Закрыв глаза, она потянулась к воображаемому возлюбленному, и ей явился не юный красивый блондин, каким был ее муж, но мужчина с темными волосами и глазами, унаследованными от своих предков — французских креолов. Прикосновения его не были неловкими и извиняющимися, а, напротив, умелыми и терпеливыми.
По ее телу скользили не неуклюжие руки, но уверенные в своей способности возбуждать. Им не нужно было нащупывать эрогенные зоны, они шли к ним безошибочно и прикасались к ним благоговейно. Жадности и торопливости не было места.
Его поцелуй был глубоким, он словно вовлекал каждую частицу своих и ее губ в чувственный балет. Зубы, губы и язык — все это превратилось в эротические инструменты, которые дразнили, гладили, зондировали и смаковали.

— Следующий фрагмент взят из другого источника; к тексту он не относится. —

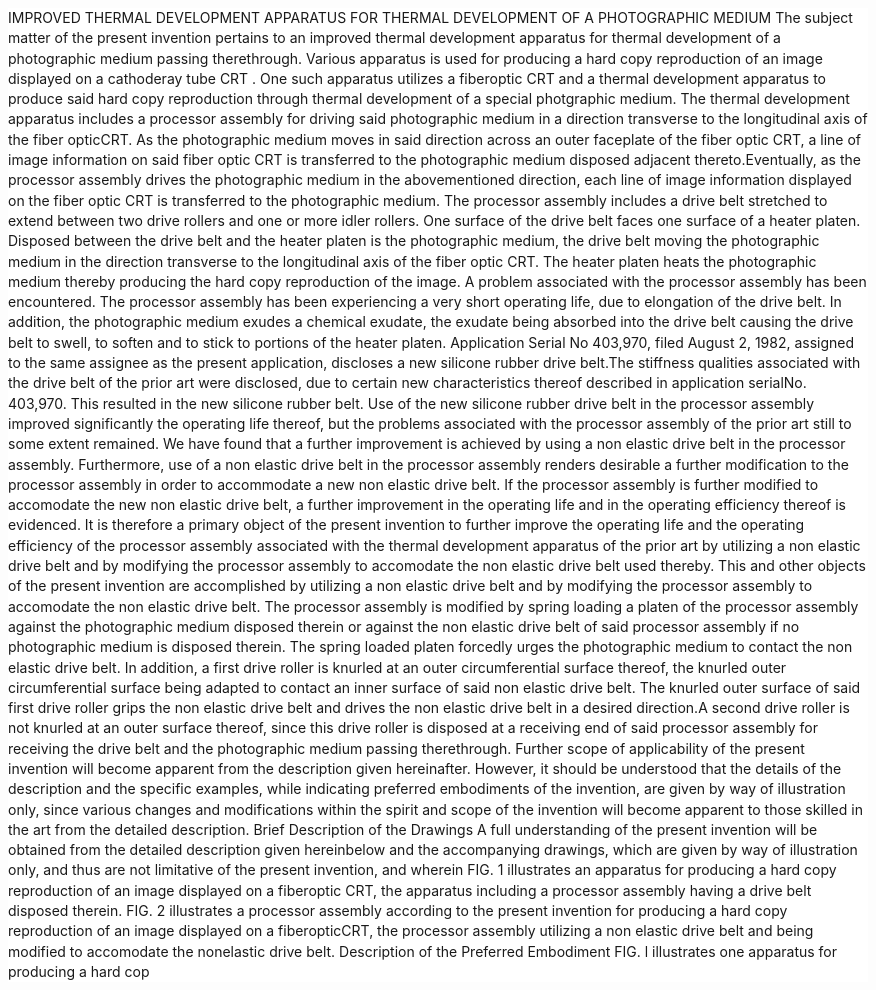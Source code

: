 IMPROVED THERMAL DEVELOPMENT APPARATUS FOR THERMAL DEVELOPMENT OF A PHOTOGRAPHIC MEDIUM The subject matter of the present invention pertains to an improved thermal development apparatus for thermal development of a photographic medium passing therethrough. Various apparatus is used for producing a hard copy reproduction of an image displayed on a cathoderay tube CRT . One such apparatus utilizes a fiberoptic CRT and a thermal development apparatus to produce said hard copy reproduction through thermal development of a special photgraphic medium. The thermal development apparatus includes a processor assembly for driving said photographic medium in a direction transverse to the longitudinal axis of the fiber opticCRT. As the photographic medium moves in said direction across an outer faceplate of the fiber optic CRT, a line of image information on said fiber optic CRT is transferred to the photographic medium disposed adjacent thereto.Eventually, as the processor assembly drives the photographic medium in the abovementioned direction, each line of image information displayed on the fiber optic CRT is transferred to the photographic medium. The processor assembly includes a drive belt stretched to extend between two drive rollers and one or more idler rollers. One surface of the drive belt faces one surface of a heater platen. Disposed between the drive belt and the heater platen is the photographic medium, the drive belt moving the photographic medium in the direction transverse to the longitudinal axis of the fiber optic CRT. The heater platen heats the photographic medium thereby producing the hard copy reproduction of the image. A problem associated with the processor assembly has been encountered. The processor assembly has been experiencing a very short operating life, due to elongation of the drive belt. In addition, the photographic medium exudes a chemical exudate, the exudate being absorbed into the drive belt causing the drive belt to swell, to soften and to stick to portions of the heater platen. Application Serial No 403,970, filed August 2, 1982, assigned to the same assignee as the present application, discloses a new silicone rubber drive belt.The stiffness qualities associated with the drive belt of the prior art were disclosed, due to certain new characteristics thereof described in application serialNo. 403,970. This resulted in the new silicone rubber belt. Use of the new silicone rubber drive belt in the processor assembly improved significantly the operating life thereof, but the problems associated with the processor assembly of the prior art still to some extent remained. We have found that a further improvement is achieved by using a non elastic drive belt in the processor assembly. Furthermore, use of a non elastic drive belt in the processor assembly renders desirable a further modification to the processor assembly in order to accommodate a new non elastic drive belt. If the processor assembly is further modified to accomodate the new non elastic drive belt, a further improvement in the operating life and in the operating efficiency thereof is evidenced. It is therefore a primary object of the present invention to further improve the operating life and the operating efficiency of the processor assembly associated with the thermal development apparatus of the prior art by utilizing a non elastic drive belt and by modifying the processor assembly to accomodate the non elastic drive belt used thereby. This and other objects of the present invention are accomplished by utilizing a non elastic drive belt and by modifying the processor assembly to accomodate the non elastic drive belt. The processor assembly is modified by spring loading a platen of the processor assembly against the photographic medium disposed therein or against the non elastic drive belt of said processor assembly if no photographic medium is disposed therein. The spring loaded platen forcedly urges the photographic medium to contact the non elastic drive belt. In addition, a first drive roller is knurled at an outer circumferential surface thereof, the knurled outer circumferential surface being adapted to contact an inner surface of said non elastic drive belt. The knurled outer surface of said first drive roller grips the non elastic drive belt and drives the non elastic drive belt in a desired direction.A second drive roller is not knurled at an outer surface thereof, since this drive roller is disposed at a receiving end of said processor assembly for receiving the drive belt and the photographic medium passing therethrough. Further scope of applicability of the present invention will become apparent from the description given hereinafter. However, it should be understood that the details of the description and the specific examples, while indicating preferred embodiments of the invention, are given by way of illustration only, since various changes and modifications within the spirit and scope of the invention will become apparent to those skilled in the art from the detailed description. Brief Description of the Drawings A full understanding of the present invention will be obtained from the detailed description given hereinbelow and the accompanying drawings, which are given by way of illustration only, and thus are not limitative of the present invention, and wherein FIG. 1 illustrates an apparatus for producing a hard copy reproduction of an image displayed on a fiberoptic CRT, the apparatus including a processor assembly having a drive belt disposed therein. FIG. 2 illustrates a processor assembly according to the present invention for producing a hard copy reproduction of an image displayed on a fiberopticCRT, the processor assembly utilizing a non elastic drive belt and being modified to accomodate the nonelastic drive belt. Description of the Preferred Embodiment FIG. l illustrates one apparatus for producing a hard cop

Рот пробормотал что-то, уткнувшись в ее грудь, прежде чем обрушить целый дождь поцелуев на нежную плоть. Язык, словно шелк, прикоснулся к соску, как будто уговаривая его расслабиться, но он, наоборот, затвердел.
Настойчивые руки, лаская, скользили вниз, прикасаясь, обследуя. Она с радостью встретила своего призрачного возлюбленного. Он принял приглашение, принялся нашептывать комплименты ей на ушко, превознося ее женственность и предъявляя на нее свои права.
Они вместе двигались, в равной мере отдавая и получая. Тот жаждущий голос, ставший частью ее, казалось, насытился. Она объединилась в одно целое с этим возлюбленным, который чуть слышно шептал слова любви ей на ухо, в то время как его тело говорило на своем поэтическом языке. Извиваясь от неутоленного желания, Кили выгнула бедра дугой, умоляя воображаемого возлюбленного даровать ей облегчение. Оно снизошло на нее, подобно теплому одеялу, чуть не задушив ее, так что она принялась хватать ртом воздух, чтобы наполнить свои жаждущие легкие.